- WHAT TO DO: Give a verbatim copy of the lines below, minus the pictures.

Start of INFORMATION SUPPLIED

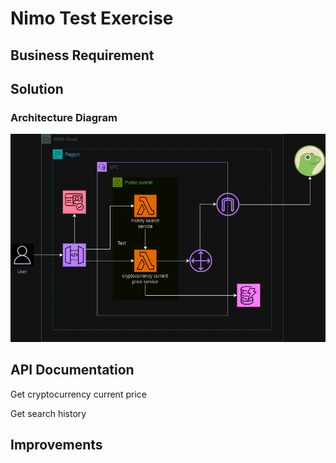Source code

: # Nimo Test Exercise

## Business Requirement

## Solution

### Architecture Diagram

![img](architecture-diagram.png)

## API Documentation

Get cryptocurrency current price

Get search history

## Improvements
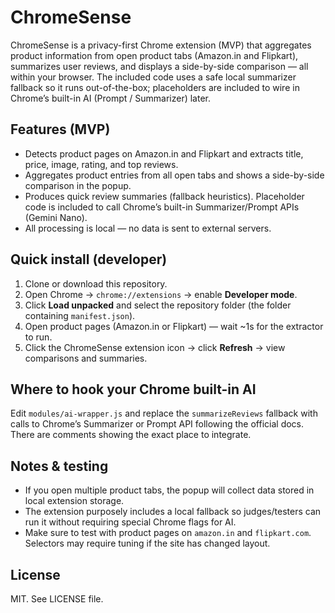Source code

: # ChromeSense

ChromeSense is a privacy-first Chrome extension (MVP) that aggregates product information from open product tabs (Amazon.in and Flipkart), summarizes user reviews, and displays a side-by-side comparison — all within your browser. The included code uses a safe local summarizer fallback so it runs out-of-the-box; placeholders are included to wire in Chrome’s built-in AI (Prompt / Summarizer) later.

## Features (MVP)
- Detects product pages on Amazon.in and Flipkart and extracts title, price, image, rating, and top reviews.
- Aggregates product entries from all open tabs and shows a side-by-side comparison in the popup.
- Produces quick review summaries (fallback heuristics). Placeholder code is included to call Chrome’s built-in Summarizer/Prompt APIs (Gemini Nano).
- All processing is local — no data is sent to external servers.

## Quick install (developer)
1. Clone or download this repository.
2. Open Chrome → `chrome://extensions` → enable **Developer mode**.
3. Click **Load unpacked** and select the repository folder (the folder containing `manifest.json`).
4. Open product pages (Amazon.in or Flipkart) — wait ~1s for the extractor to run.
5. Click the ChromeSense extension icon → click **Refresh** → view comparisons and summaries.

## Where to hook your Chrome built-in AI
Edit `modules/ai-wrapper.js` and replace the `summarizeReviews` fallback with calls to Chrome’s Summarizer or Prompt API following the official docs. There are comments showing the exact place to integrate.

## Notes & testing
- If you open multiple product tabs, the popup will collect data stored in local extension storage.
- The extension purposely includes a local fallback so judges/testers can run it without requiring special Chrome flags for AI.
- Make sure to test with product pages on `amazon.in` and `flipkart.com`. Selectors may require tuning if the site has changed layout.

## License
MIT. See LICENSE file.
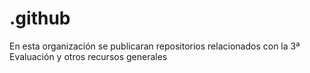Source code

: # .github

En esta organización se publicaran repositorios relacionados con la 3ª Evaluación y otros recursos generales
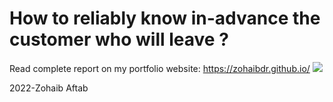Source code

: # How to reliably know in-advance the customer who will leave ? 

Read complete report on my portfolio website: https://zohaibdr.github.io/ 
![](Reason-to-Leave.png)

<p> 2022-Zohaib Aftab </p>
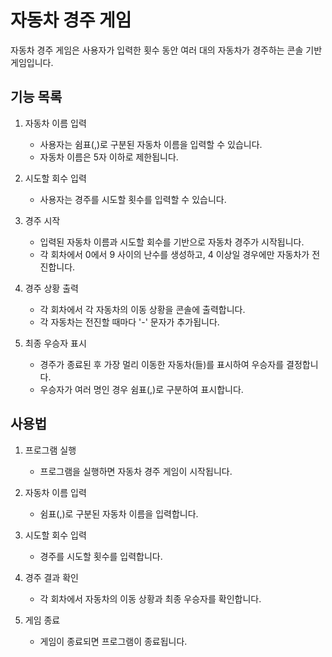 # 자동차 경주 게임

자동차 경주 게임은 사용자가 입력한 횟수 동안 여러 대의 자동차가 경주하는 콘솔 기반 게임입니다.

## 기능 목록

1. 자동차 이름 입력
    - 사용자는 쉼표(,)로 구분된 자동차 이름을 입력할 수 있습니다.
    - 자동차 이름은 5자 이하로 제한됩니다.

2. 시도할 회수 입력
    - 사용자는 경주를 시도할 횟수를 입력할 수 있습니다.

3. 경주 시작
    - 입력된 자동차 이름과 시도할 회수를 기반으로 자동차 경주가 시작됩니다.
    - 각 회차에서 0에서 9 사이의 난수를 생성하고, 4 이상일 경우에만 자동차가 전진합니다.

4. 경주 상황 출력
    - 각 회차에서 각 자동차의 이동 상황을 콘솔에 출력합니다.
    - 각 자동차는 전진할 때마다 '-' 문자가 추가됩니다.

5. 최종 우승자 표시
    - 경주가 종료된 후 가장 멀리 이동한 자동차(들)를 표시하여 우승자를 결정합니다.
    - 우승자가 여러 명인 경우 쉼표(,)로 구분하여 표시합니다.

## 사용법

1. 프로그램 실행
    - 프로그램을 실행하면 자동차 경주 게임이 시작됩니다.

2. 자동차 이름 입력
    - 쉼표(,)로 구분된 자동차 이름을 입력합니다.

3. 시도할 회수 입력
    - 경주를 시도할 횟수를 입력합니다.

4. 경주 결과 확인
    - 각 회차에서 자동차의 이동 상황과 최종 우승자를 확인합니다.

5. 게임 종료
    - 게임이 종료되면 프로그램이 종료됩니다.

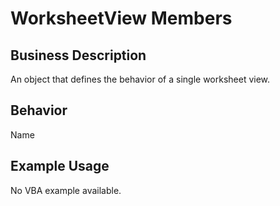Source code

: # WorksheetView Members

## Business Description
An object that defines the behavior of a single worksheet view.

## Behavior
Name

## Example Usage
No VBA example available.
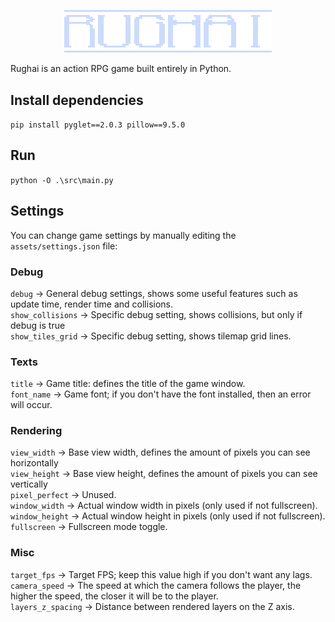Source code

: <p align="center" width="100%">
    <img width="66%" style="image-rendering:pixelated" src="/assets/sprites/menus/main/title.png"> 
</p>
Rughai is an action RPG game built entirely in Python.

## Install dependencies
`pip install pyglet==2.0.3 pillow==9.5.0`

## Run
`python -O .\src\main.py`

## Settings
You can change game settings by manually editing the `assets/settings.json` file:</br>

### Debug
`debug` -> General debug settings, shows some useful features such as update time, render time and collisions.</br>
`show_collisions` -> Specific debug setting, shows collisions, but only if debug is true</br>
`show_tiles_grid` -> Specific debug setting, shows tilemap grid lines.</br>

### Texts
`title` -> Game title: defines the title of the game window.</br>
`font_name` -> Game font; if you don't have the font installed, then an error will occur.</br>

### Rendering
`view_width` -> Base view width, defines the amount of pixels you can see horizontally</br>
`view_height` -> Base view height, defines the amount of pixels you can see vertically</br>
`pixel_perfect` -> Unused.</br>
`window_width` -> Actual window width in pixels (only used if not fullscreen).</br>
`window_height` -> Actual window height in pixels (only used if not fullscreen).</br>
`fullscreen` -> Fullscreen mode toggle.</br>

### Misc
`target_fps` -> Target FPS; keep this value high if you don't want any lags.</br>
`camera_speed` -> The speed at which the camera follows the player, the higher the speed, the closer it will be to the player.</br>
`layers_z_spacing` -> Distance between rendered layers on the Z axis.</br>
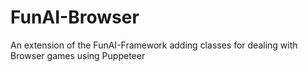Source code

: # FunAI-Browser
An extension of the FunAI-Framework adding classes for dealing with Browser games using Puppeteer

End of INFORMATION SUPPLIED

- ANSWER TO THIS TASK:
Source code

: # Nimo Test Exercise

## Business Requirement

## Solution

### Architecture Diagram

![img](architecture-diagram.png)

## API Documentation

Get cryptocurrency current price

Get search history

## Improvements
Source code

: # ChromeSense

ChromeSense is a privacy-first Chrome extension (MVP) that aggregates product information from open product tabs (Amazon.in and Flipkart), summarizes user reviews, and displays a side-by-side comparison — all within your browser. The included code uses a safe local summarizer fallback so it runs out-of-the-box; placeholders are included to wire in Chrome’s built-in AI (Prompt / Summarizer) later.

## Features (MVP)
- Detects product pages on Amazon.in and Flipkart and extracts title, price, image, rating, and top reviews.
- Aggregates product entries from all open tabs and shows a side-by-side comparison in the popup.
- Produces quick review summaries (fallback heuristics). Placeholder code is included to call Chrome’s built-in Summarizer/Prompt APIs (Gemini Nano).
- All processing is local — no data is sent to external servers.

## Quick install (developer)
1. Clone or download this repository.
2. Open Chrome → `chrome://extensions` → enable **Developer mode**.
3. Click **Load unpacked** and select the repository folder (the folder containing `manifest.json`).
4. Open product pages (Amazon.in or Flipkart) — wait ~1s for the extractor to run.
5. Click the ChromeSense extension icon → click **Refresh** → view comparisons and summaries.

## Where to hook your Chrome built-in AI
Edit `modules/ai-wrapper.js` and replace the `summarizeReviews` fallback with calls to Chrome’s Summarizer or Prompt API following the official docs. There are comments showing the exact place to integrate.

## Notes & testing
- If you open multiple product tabs, the popup will collect data stored in local extension storage.
- The extension purposely includes a local fallback so judges/testers can run it without requiring special Chrome flags for AI.
- Make sure to test with product pages on `amazon.in` and `flipkart.com`. Selectors may require tuning if the site has changed layout.

## License
MIT. See LICENSE file.
Source code

: # .github

En esta organización se publicaran repositorios relacionados con la 3ª Evaluación y otros recursos generales
Source code

: # How to reliably know in-advance the customer who will leave ? 

Read complete report on my portfolio website: https://zohaibdr.github.io/ 
![](Reason-to-Leave.png)

<p> 2022-Zohaib Aftab </p>
 # 자동차 경주 게임

자동차 경주 게임은 사용자가 입력한 횟수 동안 여러 대의 자동차가 경주하는 콘솔 기반 게임입니다.

## 기능 목록

1. 자동차 이름 입력
    - 사용자는 쉼표(,)로 구분된 자동차 이름을 입력할 수 있습니다.
    - 자동차 이름은 5자 이하로 제한됩니다.

2. 시도할 회수 입력
    - 사용자는 경주를 시도할 횟수를 입력할 수 있습니다.

3. 경주 시작
    - 입력된 자동차 이름과 시도할 회수를 기반으로 자동차 경주가 시작됩니다.
    - 각 회차에서 0에서 9 사이의 난수를 생성하고, 4 이상일 경우에만 자동차가 전진합니다.

4. 경주 상황 출력
    - 각 회차에서 각 자동차의 이동 상황을 콘솔에 출력합니다.
    - 각 자동차는 전진할 때마다 '-' 문자가 추가됩니다.

5. 최종 우승자 표시
    - 경주가 종료된 후 가장 멀리 이동한 자동차(들)를 표시하여 우승자를 결정합니다.
    - 우승자가 여러 명인 경우 쉼표(,)로 구분하여 표시합니다.

## 사용법

1. 프로그램 실행
    - 프로그램을 실행하면 자동차 경주 게임이 시작됩니다.

2. 자동차 이름 입력
    - 쉼표(,)로 구분된 자동차 이름을 입력합니다.

3. 시도할 회수 입력
    - 경주를 시도할 횟수를 입력합니다.

4. 경주 결과 확인
    - 각 회차에서 자동차의 이동 상황과 최종 우승자를 확인합니다.

5. 게임 종료
    - 게임이 종료되면 프로그램이 종료됩니다.

Source code

: # WorksheetView Members

## Business Description
An object that defines the behavior of a single worksheet view.

## Behavior
Name

## Example Usage
No VBA example available.
Source code

: <p align="center" width="100%">
    <img width="66%" style="image-rendering:pixelated" src="/assets/sprites/menus/main/title.png"> 
</p>
Rughai is an action RPG game built entirely in Python.

## Install dependencies
`pip install pyglet==2.0.3 pillow==9.5.0`

## Run
`python -O .\src\main.py`

## Settings
You can change game settings by manually editing the `assets/settings.json` file:</br>

### Debug
`debug` -> General debug settings, shows some useful features such as update time, render time and collisions.</br>
`show_collisions` -> Specific debug setting, shows collisions, but only if debug is true</br>
`show_tiles_grid` -> Specific debug setting, shows tilemap grid lines.</br>

### Texts
`title` -> Game title: defines the title of the game window.</br>
`font_name` -> Game font; if you don't have the font installed, then an error will occur.</br>

### Rendering
`view_width` -> Base view width, defines the amount of pixels you can see horizontally</br>
`view_height` -> Base view height, defines the amount of pixels you can see vertically</br>
`pixel_perfect` -> Unused.</br>
`window_width` -> Actual window width in pixels (only used if not fullscreen).</br>
`window_height` -> Actual window height in pixels (only used if not fullscreen).</br>
`fullscreen` -> Fullscreen mode toggle.</br>

### Misc
`target_fps` -> Target FPS; keep this value high if you don't want any lags.</br>
`camera_speed` -> The speed at which the camera follows the player, the higher the speed, the closer it will be to the player.</br>
`layers_z_spacing` -> Distance between rendered layers on the Z axis.</br>
Source code

: # FunAI-Browser
An extension of the FunAI-Framework adding classes for dealing with Browser games using Puppeteer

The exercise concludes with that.